Try it - Return exactly the span of lines in the following data that opens with the line containing "### Images won't upload?" and closes with the line containing "Your app now". Include nothing else.

Saved entries -
------------------------------------------------------------------------
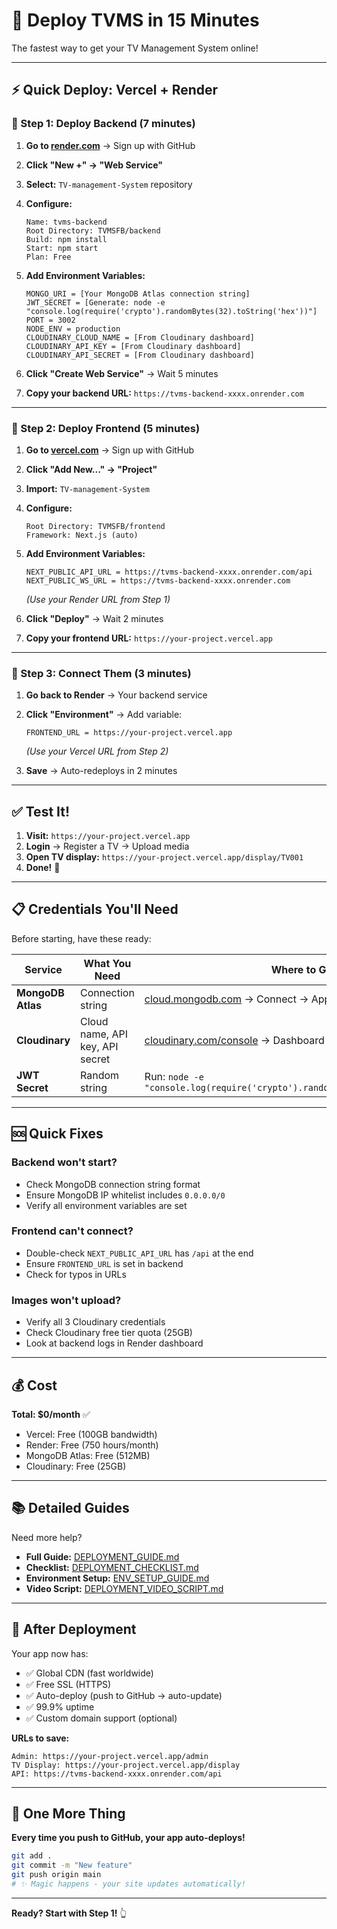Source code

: # 🚀 Deploy TVMS in 15 Minutes

The fastest way to get your TV Management System online!

---

## ⚡ Quick Deploy: Vercel + Render

### 🎯 Step 1: Deploy Backend (7 minutes)

1. **Go to [render.com](https://render.com)** → Sign up with GitHub

2. **Click "New +" → "Web Service"**

3. **Select:** `TV-management-System` repository

4. **Configure:**

   ```
   Name: tvms-backend
   Root Directory: TVMSFB/backend
   Build: npm install
   Start: npm start
   Plan: Free
   ```

5. **Add Environment Variables:**

   ```
   MONGO_URI = [Your MongoDB Atlas connection string]
   JWT_SECRET = [Generate: node -e "console.log(require('crypto').randomBytes(32).toString('hex'))"]
   PORT = 3002
   NODE_ENV = production
   CLOUDINARY_CLOUD_NAME = [From Cloudinary dashboard]
   CLOUDINARY_API_KEY = [From Cloudinary dashboard]
   CLOUDINARY_API_SECRET = [From Cloudinary dashboard]
   ```

6. **Click "Create Web Service"** → Wait 5 minutes

7. **Copy your backend URL:** `https://tvms-backend-xxxx.onrender.com`

---

### 🎨 Step 2: Deploy Frontend (5 minutes)

1. **Go to [vercel.com](https://vercel.com)** → Sign up with GitHub

2. **Click "Add New..." → "Project"**

3. **Import:** `TV-management-System`

4. **Configure:**

   ```
   Root Directory: TVMSFB/frontend
   Framework: Next.js (auto)
   ```

5. **Add Environment Variables:**

   ```
   NEXT_PUBLIC_API_URL = https://tvms-backend-xxxx.onrender.com/api
   NEXT_PUBLIC_WS_URL = https://tvms-backend-xxxx.onrender.com
   ```

   _(Use your Render URL from Step 1)_

6. **Click "Deploy"** → Wait 2 minutes

7. **Copy your frontend URL:** `https://your-project.vercel.app`

---

### 🔗 Step 3: Connect Them (3 minutes)

1. **Go back to Render** → Your backend service

2. **Click "Environment"** → Add variable:

   ```
   FRONTEND_URL = https://your-project.vercel.app
   ```

   _(Use your Vercel URL from Step 2)_

3. **Save** → Auto-redeploys in 2 minutes

---

## ✅ Test It!

1. **Visit:** `https://your-project.vercel.app`
2. **Login** → Register a TV → Upload media
3. **Open TV display:** `https://your-project.vercel.app/display/TV001`
4. **Done!** 🎉

---

## 📋 Credentials You'll Need

Before starting, have these ready:

| Service           | What You Need                   | Where to Get It                                                                 |
| ----------------- | ------------------------------- | ------------------------------------------------------------------------------- |
| **MongoDB Atlas** | Connection string               | [cloud.mongodb.com](https://cloud.mongodb.com) → Connect → Application          |
| **Cloudinary**    | Cloud name, API key, API secret | [cloudinary.com/console](https://cloudinary.com/console) → Dashboard            |
| **JWT Secret**    | Random string                   | Run: `node -e "console.log(require('crypto').randomBytes(32).toString('hex'))"` |

---

## 🆘 Quick Fixes

### Backend won't start?

- Check MongoDB connection string format
- Ensure MongoDB IP whitelist includes `0.0.0.0/0`
- Verify all environment variables are set

### Frontend can't connect?

- Double-check `NEXT_PUBLIC_API_URL` has `/api` at the end
- Ensure `FRONTEND_URL` is set in backend
- Check for typos in URLs

### Images won't upload?

- Verify all 3 Cloudinary credentials
- Check Cloudinary free tier quota (25GB)
- Look at backend logs in Render dashboard

---

## 💰 Cost

**Total: $0/month** ✅

- Vercel: Free (100GB bandwidth)
- Render: Free (750 hours/month)
- MongoDB Atlas: Free (512MB)
- Cloudinary: Free (25GB)

---

## 📚 Detailed Guides

Need more help?

- **Full Guide:** [DEPLOYMENT_GUIDE.md](./DEPLOYMENT_GUIDE.md)
- **Checklist:** [DEPLOYMENT_CHECKLIST.md](./DEPLOYMENT_CHECKLIST.md)
- **Environment Setup:** [ENV_SETUP_GUIDE.md](./ENV_SETUP_GUIDE.md)
- **Video Script:** [DEPLOYMENT_VIDEO_SCRIPT.md](./DEPLOYMENT_VIDEO_SCRIPT.md)

---

## 🎯 After Deployment

Your app now has:

- ✅ Global CDN (fast worldwide)
- ✅ Free SSL (HTTPS)
- ✅ Auto-deploy (push to GitHub → auto-update)
- ✅ 99.9% uptime
- ✅ Custom domain support (optional)

**URLs to save:**

```
Admin: https://your-project.vercel.app/admin
TV Display: https://your-project.vercel.app/display
API: https://tvms-backend-xxxx.onrender.com/api
```

---

## 🚀 One More Thing

**Every time you push to GitHub, your app auto-deploys!**

```bash
git add .
git commit -m "New feature"
git push origin main
# ✨ Magic happens - your site updates automatically!
```

---

**Ready? Start with Step 1!** 👆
------------------------------------------------------------------------
Output below -
### Images won't upload?

- Verify all 3 Cloudinary credentials
- Check Cloudinary free tier quota (25GB)
- Look at backend logs in Render dashboard

---

## 💰 Cost

**Total: $0/month** ✅

- Vercel: Free (100GB bandwidth)
- Render: Free (750 hours/month)
- MongoDB Atlas: Free (512MB)
- Cloudinary: Free (25GB)

---

## 📚 Detailed Guides

Need more help?

- **Full Guide:** [DEPLOYMENT_GUIDE.md](./DEPLOYMENT_GUIDE.md)
- **Checklist:** [DEPLOYMENT_CHECKLIST.md](./DEPLOYMENT_CHECKLIST.md)
- **Environment Setup:** [ENV_SETUP_GUIDE.md](./ENV_SETUP_GUIDE.md)
- **Video Script:** [DEPLOYMENT_VIDEO_SCRIPT.md](./DEPLOYMENT_VIDEO_SCRIPT.md)

---

## 🎯 After Deployment

Your app now has:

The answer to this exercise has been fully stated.